Apply Ito's Lemma twice
\begin{align}
-(y_t-y_0) &=\int_0^tr_sy_sds \\
&=\int_0^tds\Big(r_0y_0+\int_0^s(y_udr_u+r_udy_u)\Big) \\
&=r_0t+\int_0^tdu\ y_u(\mu_u-r_u^2)(t-u)+\int_0^tdB_u\,y_u\sigma_u(t-u)
\end{align}
since $dr_tdy_t=-r_ty_tdr_tdt=0$. The last integral comes from exchanging the order of two integrations.

Apply Ito's lemma again
$$d\big(y(\mu-r^2)\big) = y\Big(r^3-3\mu r+\mu\frac{\partial\mu}{\partial r}+\frac{\partial\mu}{\partial t}\Big)dt+y\sigma\Big(\frac{\partial\mu}{\partial r}-2r\Big)dB.$$
Then interchange the order of integration,
\begin{align}
&2\int_0^tdu\ y_u(\mu_u-r_u^2)(t-u) \\
= & y_0(\mu_0-r_0^2)t^2+\int_0^tds\ y\Big(r^3-3\mu r+\mu\frac{\partial\mu}{\partial r}+\frac{\partial\mu}{\partial s}\Big)(t-s)^2 + \int_0^t dB\,\sigma y\Big(\frac{\partial\mu}{\partial r}-2r\Big)(t-s)^2
\end{align}
where all the variables except $t$ in the integrand depends on $s$.

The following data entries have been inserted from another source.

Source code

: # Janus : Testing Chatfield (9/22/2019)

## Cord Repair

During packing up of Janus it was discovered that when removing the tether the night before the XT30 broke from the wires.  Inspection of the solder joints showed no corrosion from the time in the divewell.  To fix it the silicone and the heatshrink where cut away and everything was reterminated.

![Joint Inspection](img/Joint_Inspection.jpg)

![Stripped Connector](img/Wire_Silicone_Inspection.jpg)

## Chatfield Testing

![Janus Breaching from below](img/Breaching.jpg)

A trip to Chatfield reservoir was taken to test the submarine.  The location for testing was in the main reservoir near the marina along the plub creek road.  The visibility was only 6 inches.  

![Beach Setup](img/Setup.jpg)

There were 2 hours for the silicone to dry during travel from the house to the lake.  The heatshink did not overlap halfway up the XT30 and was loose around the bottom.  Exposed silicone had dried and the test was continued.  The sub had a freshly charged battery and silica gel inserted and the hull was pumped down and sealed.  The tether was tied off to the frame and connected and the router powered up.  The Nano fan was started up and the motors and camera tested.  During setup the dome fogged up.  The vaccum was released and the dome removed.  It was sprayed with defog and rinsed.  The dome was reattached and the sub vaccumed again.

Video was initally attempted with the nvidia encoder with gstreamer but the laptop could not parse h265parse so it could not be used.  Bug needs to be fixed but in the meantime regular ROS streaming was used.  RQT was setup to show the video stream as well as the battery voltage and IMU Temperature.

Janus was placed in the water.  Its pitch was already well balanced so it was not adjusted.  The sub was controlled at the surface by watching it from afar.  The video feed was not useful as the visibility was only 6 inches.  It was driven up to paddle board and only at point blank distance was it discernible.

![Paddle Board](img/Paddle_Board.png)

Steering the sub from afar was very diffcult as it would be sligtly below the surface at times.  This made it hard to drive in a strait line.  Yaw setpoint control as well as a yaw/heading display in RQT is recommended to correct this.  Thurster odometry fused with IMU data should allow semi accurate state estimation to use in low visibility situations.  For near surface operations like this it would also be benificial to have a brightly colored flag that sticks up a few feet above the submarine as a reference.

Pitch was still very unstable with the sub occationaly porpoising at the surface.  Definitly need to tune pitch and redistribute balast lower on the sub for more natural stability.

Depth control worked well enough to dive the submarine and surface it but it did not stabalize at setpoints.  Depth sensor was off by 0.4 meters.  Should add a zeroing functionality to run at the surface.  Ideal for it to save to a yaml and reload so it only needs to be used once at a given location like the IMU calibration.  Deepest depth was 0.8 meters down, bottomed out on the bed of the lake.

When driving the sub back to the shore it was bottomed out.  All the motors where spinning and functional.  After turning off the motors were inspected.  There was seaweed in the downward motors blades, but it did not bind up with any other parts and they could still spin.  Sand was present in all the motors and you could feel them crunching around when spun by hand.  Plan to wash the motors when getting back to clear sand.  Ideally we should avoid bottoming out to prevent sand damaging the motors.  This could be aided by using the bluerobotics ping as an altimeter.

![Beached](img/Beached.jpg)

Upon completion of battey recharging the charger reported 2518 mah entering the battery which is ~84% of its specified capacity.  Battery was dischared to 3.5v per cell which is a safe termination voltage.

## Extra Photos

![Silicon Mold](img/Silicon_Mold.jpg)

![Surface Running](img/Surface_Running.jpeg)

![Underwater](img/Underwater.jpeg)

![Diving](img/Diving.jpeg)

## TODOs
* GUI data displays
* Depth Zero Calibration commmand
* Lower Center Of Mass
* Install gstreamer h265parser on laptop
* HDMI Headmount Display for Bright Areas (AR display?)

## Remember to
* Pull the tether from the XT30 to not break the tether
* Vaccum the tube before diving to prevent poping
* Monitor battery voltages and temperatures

Take expectation of the above expression. As $\mathbb E \left[ y\Big(r^3-3\mu r+\mu\frac{\partial\mu}{\partial r}+\frac{\partial\mu}{\partial s}\Big)\right]$ is bounded,
$$f(t) = 1-r_0t+\frac12(\mu_0-r_0^2)t^2+O(t^3)=\exp\Big(-r_0t+\Big(\frac12\mu_0-r_0^2\Big)t^2+O(t^3)\Big)$$
as $t\searrow 0$.

It remains to fill in details regarding the interchange of integration and expectation by Fubini's theorem, which should be justified using a priori estimates on the stochastic quantities using the strong linear growth assumptions.